I wrote to him in the summer of 1979 on the occasion of his retirement; here is his response.

Giles Orton
Kirk Langley
Derbyshire


Flat 16
34 Wilson Road
Sheffield S11 8RN

Dear Giles

Very kind of you to write. If they were all like you I could go on for years, had it been allowable, but the hoodlum element are so exhausting & the frustration they cause is past belief!

You, like me, are blessed. We've had the finest education in the world and can never be bored & I will not be. I have loved Oxford, always, for I was a boy at school there too, at the MCS [Magdalen College School] & for me there was never any other loyalty. Nor were they then the idle rich and they went willingly to war & many of those who survived are now in positions of power and influence - the Bishop of Peterborough was my closest friend & another, Raynor, is a Fellow of the Royal Society & a metallurgist of European repute. I rowed & played rugger with the Deans of Ely & Lichfield, & this one small part of one year of a college [Keble] not then in the front rank.

What I do regret is the passing of a great heritage of games - I never thought to see an Oxford XV beaten 70 - 0. Half the England team that beat the All Blacks in 1936 was of current O & C blues. I played against Univ in the Cuppers semi-final of 1936 - they had five internationals in their team including the captains of Wales & Scotland. The dons have a lot to answer for. My nephew rowed as a freshman in the Isis crew & after the Boat Race was ordered to stop!

I was amused that at least you remembered the rowing lesson even if the Geog is long in limbo. I have often been accused of irrelevance but at least it helps to get a hold on the kids & that is half the battle. It is strange how many you grow to love & there were times last week when I was near to cry-cry. I think it is a time of hope. Five or six years ago I was disgusted by so much - the flour bomb, the mindless wrecking & vile graffiti, in the 6th Form Common Room & worst shock of all the Prefects room itself. With your P & Q forms there was such a change for the better & it seems to be gathering momentum.

I see little change in the lower streams though, indeed the CSE fifths this year have been appalling. I still think the whole principle is wrong & born by class war out of envy. It has always angered me that youngsters like you, & even more the girls, should have to pick your way through vileness. Youngsters conform & for uplift to come from mixing the good must far outnumber the bad. MCS was a direct grant & the mix was 3 to 1. It DID change our lives.

In this present system all depends on having caring parents. As you say, KES was a great school & it is still perhaps the best comprehensive. I don't think education will ever recover though until discipline is brought back. "Learning" is a crime & yet in reality kids enjoy it.
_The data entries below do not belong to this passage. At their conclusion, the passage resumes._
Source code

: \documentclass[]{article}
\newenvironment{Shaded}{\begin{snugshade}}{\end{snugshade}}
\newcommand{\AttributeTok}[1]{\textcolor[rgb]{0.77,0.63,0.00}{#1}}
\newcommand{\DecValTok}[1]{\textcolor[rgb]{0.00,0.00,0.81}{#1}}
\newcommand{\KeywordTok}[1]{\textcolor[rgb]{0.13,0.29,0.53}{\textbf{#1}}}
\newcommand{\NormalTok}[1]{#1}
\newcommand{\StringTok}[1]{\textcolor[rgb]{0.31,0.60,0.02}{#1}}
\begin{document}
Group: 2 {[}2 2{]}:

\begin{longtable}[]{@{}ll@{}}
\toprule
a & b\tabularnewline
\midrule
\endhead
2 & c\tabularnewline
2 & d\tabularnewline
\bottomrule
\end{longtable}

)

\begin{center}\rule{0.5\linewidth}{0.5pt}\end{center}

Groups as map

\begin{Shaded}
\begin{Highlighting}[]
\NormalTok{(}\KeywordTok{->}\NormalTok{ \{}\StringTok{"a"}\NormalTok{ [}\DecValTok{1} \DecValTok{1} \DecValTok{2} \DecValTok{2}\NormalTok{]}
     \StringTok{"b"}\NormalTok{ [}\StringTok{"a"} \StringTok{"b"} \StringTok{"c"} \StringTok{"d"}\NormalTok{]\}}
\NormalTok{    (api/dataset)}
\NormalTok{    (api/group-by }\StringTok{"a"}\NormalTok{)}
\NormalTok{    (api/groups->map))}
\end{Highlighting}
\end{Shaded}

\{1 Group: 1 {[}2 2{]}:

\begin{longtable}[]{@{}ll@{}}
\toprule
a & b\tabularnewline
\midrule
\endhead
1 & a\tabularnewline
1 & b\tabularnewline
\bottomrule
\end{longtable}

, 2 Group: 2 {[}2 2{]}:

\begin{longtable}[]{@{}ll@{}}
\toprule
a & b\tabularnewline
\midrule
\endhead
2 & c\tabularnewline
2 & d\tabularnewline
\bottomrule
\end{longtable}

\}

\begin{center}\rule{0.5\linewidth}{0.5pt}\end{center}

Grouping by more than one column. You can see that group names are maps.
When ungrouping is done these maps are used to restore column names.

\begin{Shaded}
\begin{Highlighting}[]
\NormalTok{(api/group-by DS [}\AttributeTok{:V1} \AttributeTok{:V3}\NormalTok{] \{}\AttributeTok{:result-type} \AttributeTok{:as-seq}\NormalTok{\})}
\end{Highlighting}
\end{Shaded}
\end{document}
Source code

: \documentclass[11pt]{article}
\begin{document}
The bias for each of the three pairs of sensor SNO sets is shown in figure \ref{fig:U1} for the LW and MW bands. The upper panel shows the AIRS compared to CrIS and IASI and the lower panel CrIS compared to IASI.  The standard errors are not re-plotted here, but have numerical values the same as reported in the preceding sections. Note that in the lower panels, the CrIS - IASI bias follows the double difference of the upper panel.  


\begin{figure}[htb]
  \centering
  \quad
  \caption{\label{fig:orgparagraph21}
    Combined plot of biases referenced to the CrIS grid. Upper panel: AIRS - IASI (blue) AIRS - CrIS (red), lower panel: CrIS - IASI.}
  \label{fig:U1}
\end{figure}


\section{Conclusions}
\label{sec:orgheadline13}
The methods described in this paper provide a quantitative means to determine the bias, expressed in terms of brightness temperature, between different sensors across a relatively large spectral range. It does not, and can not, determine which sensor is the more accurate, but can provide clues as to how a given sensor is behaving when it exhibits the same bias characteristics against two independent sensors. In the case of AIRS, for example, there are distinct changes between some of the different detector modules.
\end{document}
Latin verbs are great fun if you've been conditioned to work and the "curiosity" the new methods were supposed to bring ends up in practice with "It's boring". Indeed the whole Philosophy of the Left is based on a fallacy that "man is born good". It is all this that made me send my own son to Blundell's. He has not played for its 1st XV or 1st XI but he has learned that duties come before rights &, in a sense, to "Fear God & Honour the King" - all the things that are laughed at.

Sometimes I think that I have been lucky. I have seen England when it was still "a green and pleasant land" and when the derided "middle class values" still prevailed & I have seen "its finest hour". We, in our day, would argue with our parents but we never tried to destroy the system like the young of the late sixties did. Perhaps your generation & the ones who come after can bring it back.

Anyway - good luck to you, & once more thank you to you and your family for their wishes.